A Nonexistent Place
Venue:Jut Art Museum
Date: April 8 – August 6, 2017
Organizer :Jut Art Museum
Artists: Shaun Galdwell (Australia), Leandro Erlich (Argentina), Gregory Crewdson (U.S.A.), Yuan Goang-Ming (Taiwan), Tao Ya-Lun (Taiwan), Tsui Kuang-Yu (Taiwan), Takahiko Suzuki (Japan), Rachel Maclean (U.K.), Liao Chao-Hao (Taiwan), Cheng Hsien-Yu (Taiwan), Su Hui-Yu (Taiwan)
Introduction:
Paradise is an island. So is hell.
—Judith Schalansky
Creatio ex nihilo, one of the arts’ mesmerizing qualities, makes artistic origination per se nothing short of religious ceremonies that radiate a fantastic, mysterious and sacred aura. As the captain of their own religions and worlds, artists must face the vast wilderness that emerges from nothing, and serve as the perfect and consummate places where they can temporarily dwell before going on another solo voyage in a nomadic style.
In history, artists par excellence, along with their tours de force, have bequeathed the human civilization innumerous precious creations, legacies and documents. The sui generis state of their existence bear more than a passing resemblance to the description by German writer Judith Schalansky of every unique islands in her literary masterpiece Atlas of Remote Islands: Fifty Islands I Have Never Set Foot On and Never Will, that is, each of them has its own historical past, real state, life condition and fictional story that arouse people’s curiosity about it.
Artists are dead ringers for the remote islands on the map of human mind. They isolate themselves from the fertile lands on which the multitudes physically and mentally survive and thrive. On the sea at the world’s edge out of our reach, artists make valiant efforts to weather the storms and loneliness with their artistic practices and a paucity of resources. They help us open our inner eye, unfolding their exuberant life experiences and great creativity by virtue of artworks that offer us magnificent scenery beyond our ordinary sight.
Artworks seldom tell us about how their creators experienced a complex set of emotions, nor can they help us understand how artists managed to build those spiritual spaces, namely the utopias they have never set foot on, step by step from the intricate maze of their mental states. The arts, as nonexistent places, are as mysterious as crystalline. They show us directions like a key, a compass or a map does.
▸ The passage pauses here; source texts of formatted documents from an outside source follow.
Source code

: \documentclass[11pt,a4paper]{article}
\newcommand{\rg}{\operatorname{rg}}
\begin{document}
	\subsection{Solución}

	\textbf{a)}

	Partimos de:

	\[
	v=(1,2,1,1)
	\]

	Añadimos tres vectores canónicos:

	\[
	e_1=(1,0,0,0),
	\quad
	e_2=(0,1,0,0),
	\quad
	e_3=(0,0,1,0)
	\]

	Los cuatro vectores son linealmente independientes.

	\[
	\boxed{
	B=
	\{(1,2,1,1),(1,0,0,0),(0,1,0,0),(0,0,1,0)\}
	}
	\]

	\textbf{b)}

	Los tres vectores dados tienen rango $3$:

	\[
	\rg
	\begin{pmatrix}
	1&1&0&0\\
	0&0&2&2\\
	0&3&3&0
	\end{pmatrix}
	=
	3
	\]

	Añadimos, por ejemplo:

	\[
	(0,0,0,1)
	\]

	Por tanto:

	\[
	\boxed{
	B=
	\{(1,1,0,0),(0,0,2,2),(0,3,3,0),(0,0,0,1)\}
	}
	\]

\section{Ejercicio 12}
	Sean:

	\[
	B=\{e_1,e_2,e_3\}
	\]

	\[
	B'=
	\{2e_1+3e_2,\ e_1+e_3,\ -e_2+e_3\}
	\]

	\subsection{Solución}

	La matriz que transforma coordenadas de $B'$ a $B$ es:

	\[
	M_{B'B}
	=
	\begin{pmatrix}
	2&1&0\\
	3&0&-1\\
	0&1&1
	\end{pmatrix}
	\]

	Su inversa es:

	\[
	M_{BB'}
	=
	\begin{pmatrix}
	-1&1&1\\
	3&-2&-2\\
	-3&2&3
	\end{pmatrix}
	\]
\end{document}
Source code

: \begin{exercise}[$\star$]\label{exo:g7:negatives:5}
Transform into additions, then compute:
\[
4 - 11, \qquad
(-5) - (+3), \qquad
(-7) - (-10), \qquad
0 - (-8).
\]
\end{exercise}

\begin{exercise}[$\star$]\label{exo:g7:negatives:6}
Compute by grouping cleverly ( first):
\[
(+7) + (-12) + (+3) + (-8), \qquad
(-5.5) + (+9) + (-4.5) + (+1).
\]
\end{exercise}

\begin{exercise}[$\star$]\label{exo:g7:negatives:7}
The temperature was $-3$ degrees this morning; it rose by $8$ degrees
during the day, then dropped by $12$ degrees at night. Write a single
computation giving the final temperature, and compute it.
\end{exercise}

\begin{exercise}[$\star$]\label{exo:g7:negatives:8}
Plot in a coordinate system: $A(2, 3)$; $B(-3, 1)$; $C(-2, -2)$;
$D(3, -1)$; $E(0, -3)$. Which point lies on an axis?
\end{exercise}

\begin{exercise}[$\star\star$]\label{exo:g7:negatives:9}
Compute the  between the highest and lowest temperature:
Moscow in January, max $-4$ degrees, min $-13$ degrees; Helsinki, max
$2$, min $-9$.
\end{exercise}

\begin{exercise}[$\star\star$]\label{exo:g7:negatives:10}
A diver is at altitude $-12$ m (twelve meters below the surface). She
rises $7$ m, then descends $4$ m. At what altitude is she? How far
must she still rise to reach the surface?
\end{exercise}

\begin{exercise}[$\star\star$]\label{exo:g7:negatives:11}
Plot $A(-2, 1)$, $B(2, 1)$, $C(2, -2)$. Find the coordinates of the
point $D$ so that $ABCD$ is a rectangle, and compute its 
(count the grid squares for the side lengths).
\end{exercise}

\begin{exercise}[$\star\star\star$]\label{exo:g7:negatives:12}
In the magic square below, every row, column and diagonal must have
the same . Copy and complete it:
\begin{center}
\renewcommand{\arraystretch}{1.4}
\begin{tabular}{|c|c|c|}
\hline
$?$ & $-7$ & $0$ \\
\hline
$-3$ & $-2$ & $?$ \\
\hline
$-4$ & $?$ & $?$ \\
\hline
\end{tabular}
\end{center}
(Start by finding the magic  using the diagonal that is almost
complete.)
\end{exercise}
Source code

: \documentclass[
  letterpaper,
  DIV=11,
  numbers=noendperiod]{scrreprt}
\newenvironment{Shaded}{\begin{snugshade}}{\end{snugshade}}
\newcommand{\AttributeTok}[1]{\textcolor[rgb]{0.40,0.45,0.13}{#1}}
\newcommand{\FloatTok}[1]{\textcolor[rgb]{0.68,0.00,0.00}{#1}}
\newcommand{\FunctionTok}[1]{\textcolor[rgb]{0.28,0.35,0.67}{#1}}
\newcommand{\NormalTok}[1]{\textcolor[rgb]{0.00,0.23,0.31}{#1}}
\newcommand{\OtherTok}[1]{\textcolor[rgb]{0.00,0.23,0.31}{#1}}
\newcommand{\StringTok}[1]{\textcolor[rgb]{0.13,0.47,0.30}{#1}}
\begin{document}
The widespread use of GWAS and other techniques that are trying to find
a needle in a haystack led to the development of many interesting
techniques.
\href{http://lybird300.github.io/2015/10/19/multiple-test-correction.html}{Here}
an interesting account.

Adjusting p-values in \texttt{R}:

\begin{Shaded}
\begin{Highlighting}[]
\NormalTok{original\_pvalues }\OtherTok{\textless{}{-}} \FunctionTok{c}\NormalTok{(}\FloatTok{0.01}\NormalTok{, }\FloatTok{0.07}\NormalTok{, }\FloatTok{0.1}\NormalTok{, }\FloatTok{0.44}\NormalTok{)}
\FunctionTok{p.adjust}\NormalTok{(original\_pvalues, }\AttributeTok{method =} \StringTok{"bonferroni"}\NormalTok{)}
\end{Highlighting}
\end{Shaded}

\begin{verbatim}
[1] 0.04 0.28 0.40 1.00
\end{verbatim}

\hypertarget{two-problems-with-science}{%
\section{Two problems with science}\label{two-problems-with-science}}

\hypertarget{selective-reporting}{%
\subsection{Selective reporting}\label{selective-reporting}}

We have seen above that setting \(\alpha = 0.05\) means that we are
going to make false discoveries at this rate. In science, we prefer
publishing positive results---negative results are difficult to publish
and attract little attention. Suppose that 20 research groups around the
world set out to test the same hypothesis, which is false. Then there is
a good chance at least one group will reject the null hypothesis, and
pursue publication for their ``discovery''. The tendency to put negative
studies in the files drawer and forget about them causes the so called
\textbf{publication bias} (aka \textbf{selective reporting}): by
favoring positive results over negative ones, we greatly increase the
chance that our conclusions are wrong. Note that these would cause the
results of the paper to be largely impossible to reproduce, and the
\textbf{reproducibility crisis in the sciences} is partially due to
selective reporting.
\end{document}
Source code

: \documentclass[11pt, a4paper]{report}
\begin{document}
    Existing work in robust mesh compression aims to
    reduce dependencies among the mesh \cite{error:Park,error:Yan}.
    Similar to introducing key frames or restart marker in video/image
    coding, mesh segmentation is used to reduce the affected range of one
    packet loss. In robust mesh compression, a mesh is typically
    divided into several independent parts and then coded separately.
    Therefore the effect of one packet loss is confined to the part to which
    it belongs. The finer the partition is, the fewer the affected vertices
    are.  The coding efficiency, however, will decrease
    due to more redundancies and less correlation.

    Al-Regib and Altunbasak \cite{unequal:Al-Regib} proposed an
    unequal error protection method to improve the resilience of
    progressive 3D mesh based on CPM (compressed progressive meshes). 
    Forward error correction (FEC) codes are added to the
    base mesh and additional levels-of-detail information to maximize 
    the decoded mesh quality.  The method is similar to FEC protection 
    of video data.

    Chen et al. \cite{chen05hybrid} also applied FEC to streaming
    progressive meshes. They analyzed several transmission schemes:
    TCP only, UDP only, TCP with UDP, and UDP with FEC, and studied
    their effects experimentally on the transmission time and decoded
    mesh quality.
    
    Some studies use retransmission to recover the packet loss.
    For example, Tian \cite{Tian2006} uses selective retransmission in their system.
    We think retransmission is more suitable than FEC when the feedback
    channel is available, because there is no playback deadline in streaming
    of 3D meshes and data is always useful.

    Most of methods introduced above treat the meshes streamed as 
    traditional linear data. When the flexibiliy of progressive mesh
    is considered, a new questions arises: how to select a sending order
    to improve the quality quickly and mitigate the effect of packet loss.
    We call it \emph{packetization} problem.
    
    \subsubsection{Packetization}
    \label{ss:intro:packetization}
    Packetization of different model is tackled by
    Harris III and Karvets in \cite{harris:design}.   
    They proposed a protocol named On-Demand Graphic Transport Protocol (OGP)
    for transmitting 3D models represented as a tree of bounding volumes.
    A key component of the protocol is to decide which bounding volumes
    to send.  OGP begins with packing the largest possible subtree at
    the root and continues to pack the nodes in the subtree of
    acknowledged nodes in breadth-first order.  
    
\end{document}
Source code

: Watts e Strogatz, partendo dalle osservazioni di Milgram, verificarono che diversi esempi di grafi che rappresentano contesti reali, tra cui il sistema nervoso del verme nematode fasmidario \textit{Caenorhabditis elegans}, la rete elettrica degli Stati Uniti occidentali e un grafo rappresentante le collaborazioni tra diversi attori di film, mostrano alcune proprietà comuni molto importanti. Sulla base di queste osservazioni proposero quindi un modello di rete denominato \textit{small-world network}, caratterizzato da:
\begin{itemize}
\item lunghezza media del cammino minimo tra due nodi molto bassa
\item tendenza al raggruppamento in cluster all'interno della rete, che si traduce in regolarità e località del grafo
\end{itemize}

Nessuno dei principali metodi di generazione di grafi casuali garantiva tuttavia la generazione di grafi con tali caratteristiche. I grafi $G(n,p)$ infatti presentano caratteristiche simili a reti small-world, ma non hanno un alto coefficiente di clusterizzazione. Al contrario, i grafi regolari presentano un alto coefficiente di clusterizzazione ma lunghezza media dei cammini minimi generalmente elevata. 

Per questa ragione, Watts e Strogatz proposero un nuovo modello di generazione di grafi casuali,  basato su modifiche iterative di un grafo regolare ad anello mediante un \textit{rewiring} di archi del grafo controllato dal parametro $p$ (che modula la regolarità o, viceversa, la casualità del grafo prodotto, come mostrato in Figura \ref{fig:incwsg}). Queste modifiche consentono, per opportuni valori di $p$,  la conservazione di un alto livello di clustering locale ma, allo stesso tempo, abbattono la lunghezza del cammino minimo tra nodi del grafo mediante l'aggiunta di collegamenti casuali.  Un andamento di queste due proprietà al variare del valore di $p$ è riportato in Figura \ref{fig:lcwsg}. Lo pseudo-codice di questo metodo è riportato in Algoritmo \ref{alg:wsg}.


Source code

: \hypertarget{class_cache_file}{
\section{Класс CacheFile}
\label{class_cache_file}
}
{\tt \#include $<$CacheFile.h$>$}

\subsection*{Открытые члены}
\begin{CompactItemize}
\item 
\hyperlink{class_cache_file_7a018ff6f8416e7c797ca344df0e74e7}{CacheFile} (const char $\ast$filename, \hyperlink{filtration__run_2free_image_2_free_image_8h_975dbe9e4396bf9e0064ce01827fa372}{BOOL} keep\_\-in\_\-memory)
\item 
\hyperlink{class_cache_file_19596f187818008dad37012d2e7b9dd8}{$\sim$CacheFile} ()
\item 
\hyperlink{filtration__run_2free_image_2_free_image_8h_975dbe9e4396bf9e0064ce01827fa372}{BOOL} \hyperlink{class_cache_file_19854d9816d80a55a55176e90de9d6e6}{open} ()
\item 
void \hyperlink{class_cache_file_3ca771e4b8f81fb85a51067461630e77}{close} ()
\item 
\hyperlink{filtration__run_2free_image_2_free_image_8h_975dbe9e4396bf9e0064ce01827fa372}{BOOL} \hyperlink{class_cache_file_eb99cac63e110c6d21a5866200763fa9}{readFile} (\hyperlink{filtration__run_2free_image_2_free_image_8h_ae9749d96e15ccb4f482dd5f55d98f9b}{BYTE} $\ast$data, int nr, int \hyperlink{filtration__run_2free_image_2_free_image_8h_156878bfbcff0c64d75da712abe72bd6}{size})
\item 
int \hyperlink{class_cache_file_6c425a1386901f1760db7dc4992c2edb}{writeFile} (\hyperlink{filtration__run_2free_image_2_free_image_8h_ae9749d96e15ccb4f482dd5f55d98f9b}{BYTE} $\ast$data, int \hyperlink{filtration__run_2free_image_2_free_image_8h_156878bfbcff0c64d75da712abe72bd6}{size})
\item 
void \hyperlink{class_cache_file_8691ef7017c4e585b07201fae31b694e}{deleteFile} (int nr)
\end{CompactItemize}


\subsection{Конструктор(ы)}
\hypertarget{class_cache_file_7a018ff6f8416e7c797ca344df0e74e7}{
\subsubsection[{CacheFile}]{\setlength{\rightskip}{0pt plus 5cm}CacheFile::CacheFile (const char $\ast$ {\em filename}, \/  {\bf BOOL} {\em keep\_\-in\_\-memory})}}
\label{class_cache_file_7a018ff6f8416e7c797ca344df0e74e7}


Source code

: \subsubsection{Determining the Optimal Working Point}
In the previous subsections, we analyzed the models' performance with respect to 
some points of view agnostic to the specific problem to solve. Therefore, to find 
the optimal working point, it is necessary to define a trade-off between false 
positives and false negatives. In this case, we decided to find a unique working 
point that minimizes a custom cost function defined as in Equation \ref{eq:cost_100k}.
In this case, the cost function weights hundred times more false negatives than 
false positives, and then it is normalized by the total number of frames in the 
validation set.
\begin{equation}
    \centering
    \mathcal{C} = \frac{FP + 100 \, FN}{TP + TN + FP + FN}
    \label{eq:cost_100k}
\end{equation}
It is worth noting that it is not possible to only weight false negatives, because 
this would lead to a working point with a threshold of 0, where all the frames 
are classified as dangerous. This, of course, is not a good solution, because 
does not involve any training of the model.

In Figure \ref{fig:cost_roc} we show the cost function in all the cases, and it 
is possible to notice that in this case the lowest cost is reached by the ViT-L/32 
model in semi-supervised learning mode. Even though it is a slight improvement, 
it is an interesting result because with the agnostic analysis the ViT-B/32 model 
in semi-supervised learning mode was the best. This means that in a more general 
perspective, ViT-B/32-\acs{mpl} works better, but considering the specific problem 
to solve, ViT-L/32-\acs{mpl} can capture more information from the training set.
As spectators, all what we can do is to empathize ourselves as much as possible with the expressions shown and charms oozed by artworks, thereby approaching and landing on these remote islands in the measureless ocean, the nonexistent places, where we will be ready to embark on a fantasy adventure through which we get to understand both the external world and our innermost feelings by looking inwards and outwards.